Great River Energy's massive North Dakota coal power plant — once slated for closure — will be sold to a North Dakota operator that will in turn sell coal-fired electricity back to Great River.
Affiliates of Bismarck-based Rainbow Energy Marketing have reached agreements to buy the Coal Creek power plant and Great River's 436-mile power line to the Twin Cities, the companies announced Wednesday. The price was not disclosed.
Rainbow will operate Coal Creek, which is near Underwood N.D., as a merchant power plant, selling electricity into wholesale markets.
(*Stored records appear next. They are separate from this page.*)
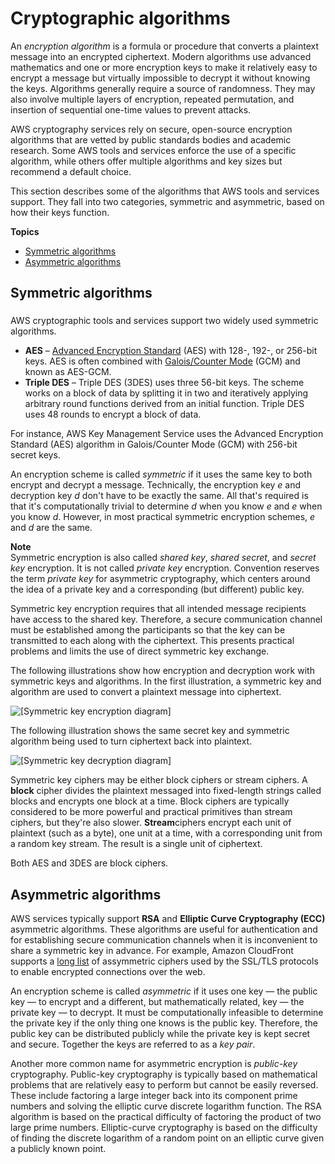 # Cryptographic algorithms<a name="concepts-algorithms"></a>

An *encryption algorithm* is a formula or procedure that converts a plaintext message into an encrypted ciphertext\. Modern algorithms use advanced mathematics and one or more encryption keys to make it relatively easy to encrypt a message but virtually impossible to decrypt it without knowing the keys\. Algorithms generally require a source of randomness\. They may also involve multiple layers of encryption, repeated permutation, and insertion of sequential one\-time values to prevent attacks\. 

AWS cryptography services rely on secure, open\-source encryption algorithms that are vetted by public standards bodies and academic research\. Some AWS tools and services enforce the use of a specific algorithm, while others offer multiple algorithms and key sizes but recommend a default choice\.

This section describes some of the algorithms that AWS tools and services support\. They fall into two categories, symmetric and asymmetric, based on how their keys function\.

**Topics**
+ [Symmetric algorithms](#concepts-algos)
+ [Asymmetric algorithms](#concepts-asymm)

## Symmetric algorithms<a name="concepts-algos"></a>

### <a name="concepts-symm"></a>

AWS cryptographic tools and services support two widely used symmetric algorithms\.
+ **AES** – [Advanced Encryption Standard](https://en.wikipedia.org/wiki/Advanced_Encryption_Standard) \(AES\) with 128\-, 192\-, or 256\-bit keys\. AES is often combined with [Galois/Counter Mode](https://en.wikipedia.org/wiki/Galois/Counter_Mode) \(GCM\) and known as AES\-GCM\.
+ **Triple DES** – Triple DES \(3DES\) uses three 56\-bit keys\. The scheme works on a block of data by splitting it in two and iteratively applying arbitrary round functions derived from an initial function\. Triple DES uses 48 rounds to encrypt a block of data\. 

For instance, AWS Key Management Service uses the Advanced Encryption Standard \(AES\) algorithm in Galois/Counter Mode \(GCM\) with 256\-bit secret keys\. 

An encryption scheme is called *symmetric* if it uses the same key to both encrypt and decrypt a message\. Technically, the encryption key *e* and decryption key *d* don't have to be exactly the same\. All that's required is that it's computationally trivial to determine *d* when you know *e* and *e* when you know *d*\. However, in most practical symmetric encryption schemes, *e* and *d* are the same\. 

**Note**  
Symmetric encryption is also called *shared key*, *shared secret*, and *secret key* encryption\. It is not called *private key* encryption\. Convention reserves the term *private key* for asymmetric cryptography, which centers around the idea of a private key and a corresponding \(but different\) public key\. 

Symmetric key encryption requires that all intended message recipients have access to the shared key\. Therefore, a secure communication channel must be established among the participants so that the key can be transmitted to each along with the ciphertext\. This presents practical problems and limits the use of direct symmetric key exchange\. 

The following illustrations show how encryption and decryption work with symmetric keys and algorithms\. In the first illustration, a symmetric key and algorithm are used to convert a plaintext message into ciphertext\.

![\[Symmetric key encryption diagram\]](http://docs.aws.amazon.com/crypto/latest/userguide/images/Symmetric_Key_Encryption_sm.png)

The following illustration shows the same secret key and symmetric algorithm being used to turn ciphertext back into plaintext\.

![\[Symmetric key decryption diagram\]](http://docs.aws.amazon.com/crypto/latest/userguide/images/Symmetric_Key_Decryption_sm.png)

Symmetric key ciphers may be either block ciphers or stream ciphers\. A **block** cipher divides the plaintext messaged into fixed\-length strings called blocks and encrypts one block at a time\. Block ciphers are typically considered to be more powerful and practical primitives than stream ciphers, but they're also slower\. **Stream**ciphers encrypt each unit of plaintext \(such as a byte\), one unit at a time, with a corresponding unit from a random key stream\. The result is a single unit of ciphertext\.

Both AES and 3DES are block ciphers\.

## Asymmetric algorithms<a name="concepts-asymm"></a>

AWS services typically support **RSA** and **Elliptic Curve Cryptography \(ECC\)** asymmetric algorithms\. These algorithms are useful for authentication and for establishing secure communication channels when it is inconvenient to share a symmetric key in advance\. For example, Amazon CloudFront supports a [long list](https://docs.aws.amazon.com/AmazonCloudFront/latest/DeveloperGuide/secure-connections-supported-viewer-protocols-ciphers.html) of assymmetric ciphers used by the SSL/TLS protocols to enable encrypted connections over the web\.

An encryption scheme is called *asymmetric* if it uses one key — the public key — to encrypt and a different, but mathematically related, key — the private key — to decrypt\. It must be computationally infeasible to determine the private key if the only thing one knows is the public key\. Therefore, the public key can be distributed publicly while the private key is kept secret and secure\. Together the keys are referred to as a *key pair*\.

Another more common name for asymmetric encryption is *public\-key* cryptography\. Public\-key cryptography is typically based on mathematical problems that are relatively easy to perform but cannot be easily reversed\. These include factoring a large integer back into its component prime numbers and solving the elliptic curve discrete logarithm function\. The RSA algorithm is based on the practical difficulty of factoring the product of two large prime numbers\. Elliptic\-curve cryptography is based on the difficulty of finding the discrete logarithm of a random point on an elliptic curve given a publicly known point\.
Maple Grove-based Great River, which provides power to about 700,000 Minnesotans, will be one of Rainbow's customers.
"Purchasing energy and capacity from Rainbow was not in our original plan, but it will serve as a reliable steppingstone in our power supply transition," Great River CEO David Saggau said in a press statement.
Great River's board on Wednesday OK'd the deal, which still needs regulatory approval.
Great River, a wholesale power cooperative that supplies 28 retail electricity co-ops, announced in May 2020 it would close Coal Creek early in 2022, saying the plant been consistently losing money — $170 million in 2019 alone .
At the time of the announcement, Saggau said no one would buy Coal Creek for even $1. Great River had expected that even with the plant's closure, its member co-ops would see their wholesale power rates fall by 13% within a couple of years.
"The [Coal Creek] sale is projected to have a somewhat positive impact on our member rates compared to Great River Energy shutting the plant down," the company said in a statement to the Star Tribune.